Cut to 1st January, 2017. It had been 5 years since my last panic attack. I had slowly felt my insides knot for the 9 months prior, triggered by a episode I had had in Amsterdam in March of 2016 where a nasty bought of gastro in a foreign city had left me malnourished and resulted in another episode whereby I lost consciousness and knocked my head against the shower wall. I woke up not knowing where I was, who I was, who I was with, what had happened, and the most disturbing of all – unable to see despite my eyes being open. In that moment, although it wasn’t anxiety, I felt the same way I did many years earlier. In that moment of disorientated panic I thought I was stroking and dying – and oh my god how indescribably terrifying it is to realise the loneliness of that moment.

I had reached out in December 2016 to a psychologist in a desperate attempt to drop an anchor before I ran aground. It was too little too late and on the 1st January I found myself lying again on the floor, curled up in a ball unable to move or speak, heart racing, body convulsing, overwhelmed with the belief that I was having a heart attack and this was the end. It wasn’t. But it was the beginning of something else. Anxiety had emerged from the shadows. It was back.
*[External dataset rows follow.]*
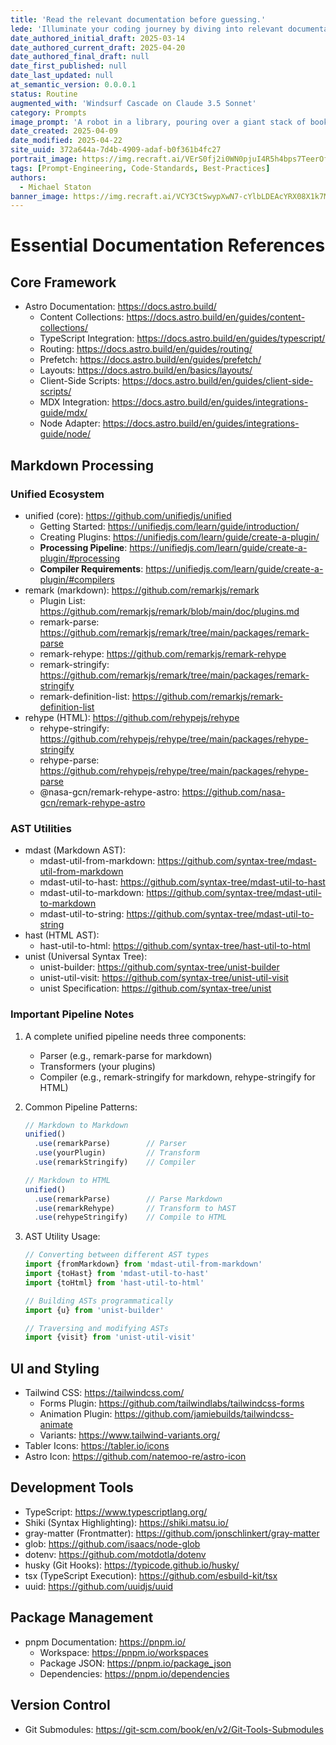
 ```yaml
---
title: 'Read the relevant documentation before guessing.'
lede: 'Illuminate your coding journey by diving into relevant documentation, and transform assumptions into accurate, well-informed decisions.'
date_authored_initial_draft: 2025-03-14
date_authored_current_draft: 2025-04-20
date_authored_final_draft: null
date_first_published: null
date_last_updated: null
at_semantic_version: 0.0.0.1
status: Routine
augmented_with: 'Windsurf Cascade on Claude 3.5 Sonnet'
category: Prompts
image_prompt: 'A robot in a library, pouring over a giant stack of books, surrounded by glowing documentation and reference icons—symbolizing careful research before coding.'
date_created: 2025-04-09
date_modified: 2025-04-22
site_uuid: 372a644a-7d4b-4909-adaf-b0f361b4fc27
portrait_image: https://img.recraft.ai/VErS0fj2i0WN0pjuI4R5h4bps7TeerOf4F2sKB3im90/rs:fit:1024:1820:0/raw:1/plain/abs://external/images/cb61d1d5-cdd3-4470-a5ff-28809c7ac2a7
tags: [Prompt-Engineering, Code-Standards, Best-Practices]
authors:
  - Michael Staton
banner_image: https://img.recraft.ai/VCY3CtSwypXwN7-cYlbLDEAcYRX08X1k7Ma1Nc2LeeQ/rs:fit:2048:1024:0/raw:1/plain/abs://external/images/526759f4-57e6-4dff-9250-1c4beab0bb80
---
```


# Essential Documentation References

## Core Framework
- Astro Documentation: https://docs.astro.build/
  - Content Collections: https://docs.astro.build/en/guides/content-collections/
  - TypeScript Integration: https://docs.astro.build/en/guides/typescript/
  - Routing: https://docs.astro.build/en/guides/routing/
  - Prefetch: https://docs.astro.build/en/guides/prefetch/
  - Layouts: https://docs.astro.build/en/basics/layouts/
  - Client-Side Scripts: https://docs.astro.build/en/guides/client-side-scripts/
  - MDX Integration: https://docs.astro.build/en/guides/integrations-guide/mdx/
  - Node Adapter: https://docs.astro.build/en/guides/integrations-guide/node/

## Markdown Processing
### Unified Ecosystem
- unified (core): https://github.com/unifiedjs/unified
  - Getting Started: https://unifiedjs.com/learn/guide/introduction/
  - Creating Plugins: https://unifiedjs.com/learn/guide/create-a-plugin/
  - **Processing Pipeline**: https://unifiedjs.com/learn/guide/create-a-plugin/#processing
  - **Compiler Requirements**: https://unifiedjs.com/learn/guide/create-a-plugin/#compilers
- remark (markdown): https://github.com/remarkjs/remark
  - Plugin List: https://github.com/remarkjs/remark/blob/main/doc/plugins.md
  - remark-parse: https://github.com/remarkjs/remark/tree/main/packages/remark-parse
  - remark-rehype: https://github.com/remarkjs/remark-rehype
  - remark-stringify: https://github.com/remarkjs/remark/tree/main/packages/remark-stringify
  - remark-definition-list: https://github.com/remarkjs/remark-definition-list
- rehype (HTML): https://github.com/rehypejs/rehype
  - rehype-stringify: https://github.com/rehypejs/rehype/tree/main/packages/rehype-stringify
  - rehype-parse: https://github.com/rehypejs/rehype/tree/main/packages/rehype-parse
  - @nasa-gcn/remark-rehype-astro: https://github.com/nasa-gcn/remark-rehype-astro

### AST Utilities
- mdast (Markdown AST):
  - mdast-util-from-markdown: https://github.com/syntax-tree/mdast-util-from-markdown
  - mdast-util-to-hast: https://github.com/syntax-tree/mdast-util-to-hast
  - mdast-util-to-markdown: https://github.com/syntax-tree/mdast-util-to-markdown
  - mdast-util-to-string: https://github.com/syntax-tree/mdast-util-to-string
- hast (HTML AST):
  - hast-util-to-html: https://github.com/syntax-tree/hast-util-to-html
- unist (Universal Syntax Tree):
  - unist-builder: https://github.com/syntax-tree/unist-builder
  - unist-util-visit: https://github.com/syntax-tree/unist-util-visit
  - unist Specification: https://github.com/syntax-tree/unist

### Important Pipeline Notes
1. A complete unified pipeline needs three components:
   - Parser (e.g., remark-parse for markdown)
   - Transformers (your plugins)
   - Compiler (e.g., remark-stringify for markdown, rehype-stringify for HTML)

2. Common Pipeline Patterns:
   ```js
   // Markdown to Markdown
   unified()
     .use(remarkParse)        // Parser
     .use(yourPlugin)         // Transform
     .use(remarkStringify)    // Compiler

   // Markdown to HTML
   unified()
     .use(remarkParse)        // Parse Markdown
     .use(remarkRehype)       // Transform to hAST
     .use(rehypeStringify)    // Compile to HTML
   ```

3. AST Utility Usage:
   ```js
   // Converting between different AST types
   import {fromMarkdown} from 'mdast-util-from-markdown'
   import {toHast} from 'mdast-util-to-hast'
   import {toHtml} from 'hast-util-to-html'

   // Building ASTs programmatically
   import {u} from 'unist-builder'
   
   // Traversing and modifying ASTs
   import {visit} from 'unist-util-visit'
   ```

## UI and Styling
- Tailwind CSS: https://tailwindcss.com/
  - Forms Plugin: https://github.com/tailwindlabs/tailwindcss-forms
  - Animation Plugin: https://github.com/jamiebuilds/tailwindcss-animate
  - Variants: https://www.tailwind-variants.org/
- Tabler Icons: https://tabler.io/icons
- Astro Icon: https://github.com/natemoo-re/astro-icon

## Development Tools
- TypeScript: https://www.typescriptlang.org/
- Shiki (Syntax Highlighting): https://shiki.matsu.io/
- gray-matter (Frontmatter): https://github.com/jonschlinkert/gray-matter
- glob: https://github.com/isaacs/node-glob
- dotenv: https://github.com/motdotla/dotenv
- husky (Git Hooks): https://typicode.github.io/husky/
- tsx (TypeScript Execution): https://github.com/esbuild-kit/tsx
- uuid: https://github.com/uuidjs/uuid

## Package Management
- pnpm Documentation: https://pnpm.io/
  - Workspace: https://pnpm.io/workspaces
  - Package JSON: https://pnpm.io/package_json
  - Dependencies: https://pnpm.io/dependencies

## Version Control
- Git Submodules: https://git-scm.com/book/en/v2/Git-Tools-Submodules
So here I sit, months on, trying to piece this all together. I’m starting this blog as an attempt at catharsis. It’s an attempt to be truly honest with myself.
To navigate the waters of my mental illness.
To document my thoughts.
To expose my flaws.
To heal my wounds.
To let it all go.

I chose the title “Ships In The Night”, inspired by the words of Henry W. Longfellow:

“Ships that pass in the night, and speak each other in passing,
Only a signal shown and a distant voice in the darkness;
So on the ocean of life we pass and speak one another,
Only a look and a voice, then darkness again and a silence.”

Life indeed is like ships passing in the night. We make this voyage in solitude, briefly passing by others on their own journey – sharing a brief moment together – before sailing on. Although we are on these waters alone, we must look to the same heavens to find our way.

I hope to find my way. And I look forward to passing you by.